4,300 civilians killed in Syrian airstrikes: Human Rights Watch

April 11, 2013 05:24 pm | Updated November 22, 2021 06:54 pm IST - BEIRUT

In this March 20, 2013 citizen journalism image, Syrians search for bodies on the rubble of damaged buildings that were hit by Syrian Air Force strikes, at al-Zarazir neighbourhood in Aleppo.

In this March 20, 2013 citizen journalism image, Syrians search for bodies on the rubble of damaged buildings that were hit by Syrian Air Force strikes, at al-Zarazir neighbourhood in Aleppo.

U.S.-based rights group >Human Rights Watch on Thursday accused Syria of war crimes by indiscriminate and sometimes deliberate >airstrikes against civilians , killing at least 4,300 people since last summer.

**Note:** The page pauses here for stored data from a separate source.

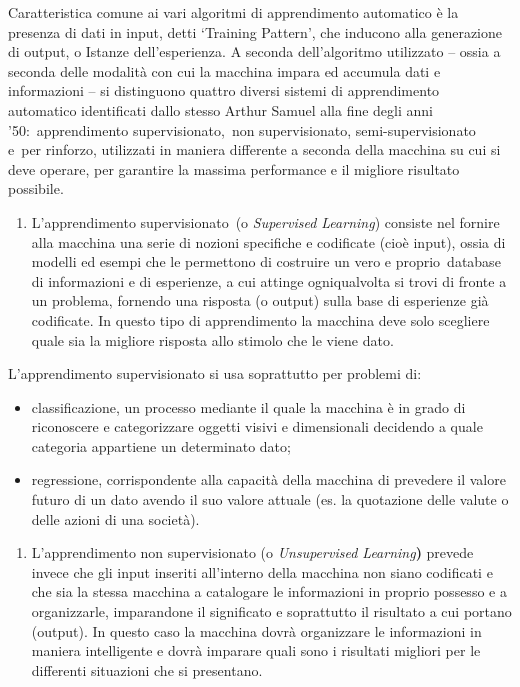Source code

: {{Caratteristica comune ai vari algoritmi di apprendimento automatico è la
presenza di dati in input, detti `Training Pattern', che inducono alla
generazione di output, o Istanze dell'esperienza. A seconda
dell'algoritmo utilizzato -- ossia a seconda delle modalità con cui la
macchina impara ed accumula dati e informazioni -- si distinguono
quattro diversi sistemi di apprendimento automatico identificati dallo
stesso Arthur Samuel alla fine degli anni '50:~apprendimento
supervisionato,~non supervisionato, semi-supervisionato e~per rinforzo,
utilizzati in maniera differente a seconda della macchina su cui si deve
operare, per garantire la massima performance e il migliore risultato
possibile.

\begin{enumerate}
\def\labelenumi{\arabic{enumi}.}
\item
  L'apprendimento supervisionato~(o \emph{Supervised Learning}) consiste
  nel fornire alla macchina una serie di nozioni specifiche e codificate
  (cioè input), ossia di modelli ed esempi che le permettono di
  costruire un vero e proprio~database di informazioni e di esperienze,
  a cui attinge ogniqualvolta si trovi di fronte a un problema, fornendo
  una risposta (o output) sulla base di esperienze già codificate. In
  questo tipo di apprendimento la macchina deve solo scegliere quale sia
  la migliore risposta allo stimolo che le viene dato.
\end{enumerate}

L'apprendimento supervisionato si usa soprattutto per problemi di:

\begin{itemize}
\item
  classificazione, un processo mediante il quale la macchina è in grado
  di riconoscere e categorizzare oggetti visivi e dimensionali decidendo
  a quale categoria appartiene un determinato dato;
\item
  regressione, corrispondente alla capacità della macchina di prevedere
  il valore futuro di un dato avendo il suo valore attuale (es. la
  quotazione delle valute o delle azioni di una società).
\end{itemize}

\begin{enumerate}
\def\labelenumi{\arabic{enumi}.}
\setcounter{enumi}{1}
\item
  L'apprendimento non supervisionato (o \emph{Unsupervised
  Learning}\textbf{)} prevede invece che gli input inseriti all'interno
  della macchina non siano codificati e che sia la stessa macchina a
  catalogare le informazioni in proprio possesso e a organizzarle,
  imparandone il significato e soprattutto il risultato a cui portano
  (output). In questo caso la macchina dovrà organizzare le informazioni
  in maniera intelligente e dovrà imparare quali sono i risultati
  migliori per le differenti situazioni che si presentano.
\end{enumerate}

}}

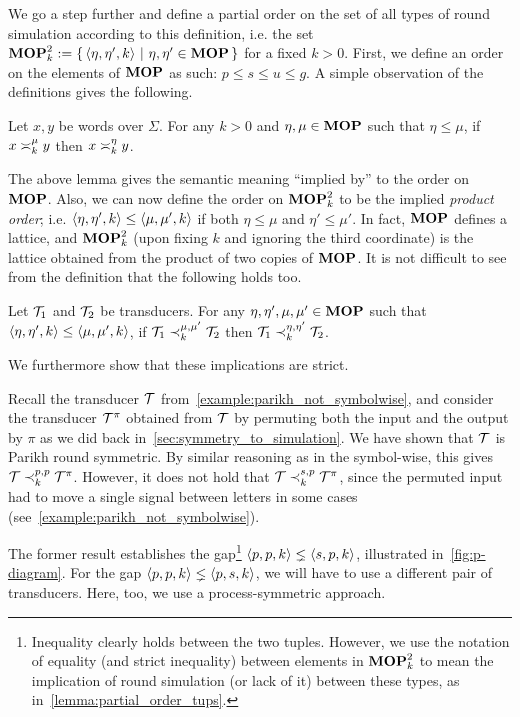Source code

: We go a step further and define a partial order on the set of all types of round simulation according to this definition, i.e. the set $\RSTUPS:=\condset{\tup{\eta, \eta', k}}{\eta,\eta'\in \RSTYPES}$ for a fixed $k>0$. First, we define an order on the elements of $\RSTYPES$ as such: $p\leq s\leq u\leq g$. A simple observation of the definitions gives the following.

\begin{lemma}
    Let $x,y$ be words over $\Sigma$. For any $k>0$ and $\eta,\mu\in\RSTYPES$ such that $\eta\leq \mu$, if $x\req[k]^\mu y$ then $x\req[k]^\eta y$.
\end{lemma}

The above lemma gives the semantic meaning ``implied by'' to the order on $\RSTYPES$. Also, we can now define the order on $\RSTUPS$ to be the implied \emph{product order}; i.e. $\tup{\eta, \eta', k}\leq \tup{\mu, \mu', k}$ if both $\eta\leq \mu$ and $\eta'\leq \mu'$. In fact, $\RSTYPES$ defines a lattice, and $\RSTUPS$ (upon fixing $k$ and ignoring the third coordinate) is the lattice obtained from the product of two copies of $\RSTYPES$. It is not difficult to see from the definition that the following holds too.

\begin{lemma}
\label{lemma:partial_order_tups}
        Let $\cT_1$ and $\cT_2$ be transducers. For any $\eta,\eta',\mu,\mu'\in\RSTYPES$ such that $\tup{\eta,\eta',k}\leq \tup{\mu,\mu',k}$, if $\cT_1 \prec_{k}^{\mu,\mu'} \cT_2$ then $\cT_1 \prec_{k}^{\eta,\eta'} \cT_2$.
\end{lemma}
We furthermore show that these implications are strict.

Recall the transducer $\cT$ from~\cref{example:parikh_not_symbolwise}, and consider the transducer $\cT^\pi$ obtained from $\cT$ by permuting both the input and the output by $\pi$ as we did back in~\cref{sec:symmetry_to_simulation}. We have shown that $\cT$ is Parikh round symmetric. By similar reasoning as in the symbol-wise, this gives $\cT\prec^{p,p}_k \cT^\pi$. However, it does not hold that $\cT\prec^{s,p}_k \cT^\pi$, since the permuted input had to move a single signal between letters in some cases (see~\cref{example:parikh_not_symbolwise}).

The former result establishes the gap\footnote{Inequality clearly holds between the two tuples. However, we use the notation of equality (and strict inequality) between elements in $\RSTUPS$ to mean the implication of round simulation (or lack of it) between these types, as in~\cref{lemma:partial_order_tups}.} $\tup{p, p, k}\lneq\tup{s, p, k}$, illustrated in~\cref{fig:p-diagram}. For the gap $\tup{p, p, k}\lneq\tup{p, s, k}$, we will have to use a different pair of transducers. Here, too, we use a process-symmetric approach.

In recent months, parts of northern Syria, especially areas along the border with Turkey, have fallen under the control of rebels, including several neighbourhoods of Aleppo, the country’s largest city.

“The aim of the airstrikes appears to be to terrorise civilians from the air, particularly in the opposition-controlled areas where they would otherwise be fairly safe from any effects of fighting,” Ole Solvang of the New York-based group told The Associated Press .

These attacks are “serious violations of international humanitarian law”, and people who commit such breaches are “responsible for war crimes”, Human Rights Watch said.

Mr. Solvang led the HRW team that inspected 52 sites in northern Syria and documented what it said were 59 unlawful attacks by the Syrian Air Force. At least 152 people were killed in these attacks, according to a HRW report released on Thursday.

The group inspected sites only in rebel-held areas because the Syrian government barred access to parts of the country under its control.

Based on inspections and more than 140 interviews with witnesses, HRW said warplanes “deliberately targeted four bakeries (in the north) where civilians were waiting in bread lines a total of eight times.”

Repeated aerial attacks on two hospitals in the areas the group visited in the northern areas under opposition control “strongly suggest that the government also deliberately targeted these facilities,” HRW said.

At the time of Human Rights Watch visits to the two hospitals, the facilities were attacked seven times, the group said.

In most of the strikes, the Syrian planes appeared to have had no military target in sight, such as armed opposition supporters or rebel headquarters, when they dropped their explosives on civilian areas, the group said.

In addition to the attacks on the bakeries and hospitals, HRW documented 44 other cases in which it concluded that airstrikes were “unlawful under the laws of war,” saying that the regime forces dropped “imprecise and inherently indiscriminate” munitions, including cluster bombs, from high-flying helicopters and jets on civilian areas.

The 80-page HRW report said that across Syria, more than 4,300 civilians have been killed in air attacks since last July.

The report is the most comprehensive study of Syrian air force operations since last summer, when the forces of President Bashar Assad started to rely heavily on fighter jets to repel rebel advances and reverse their territorial gains.

Officials in Damascus could not immediately be reached for comment on the report.

The opposition now controls large swaths of northern Syria and last month captured their first provincial capital, Raqqa. The opposition fighters also control districts of Aleppo and some key infrastructure in the east, including oil fields and dams on the Euphrates River.

With the recent influx of better weapons and other foreign aid, the rebels have also made major gains in the south, seizing military bases and towns in the strategically important region between Damascus and the border with Jordan, about 160 km from the capital.

While the rebels have made major gains, often they cannot hold on to the territory because of the regime’s superior air power. The continued threat from the air has also stalled efforts to effectively govern rebel-held areas, allowing opposition leaders from the Western-backed alliance only brief forays into areas under rebel control.

“The air force has no other reason to continue hitting rebel areas but to prove to the opposition that it can’t rule,” Mr. Solvang said in a phone interview on Thursday.

For its part, the opposition Syrian National Coalition has been marred by severe divisions in its ranks since its formation late last year in Qatar, and its leaders are mostly seen as disconnected from the myriad rebel forces fighting inside Syria.

U.S. Secretary of State John Kerry met with opposition leaders in London on Wednesday to discuss ways to step up aid to rebel forces.

The United Nations says that more than 70,000 people have been killed in Syria’s two-year civil war.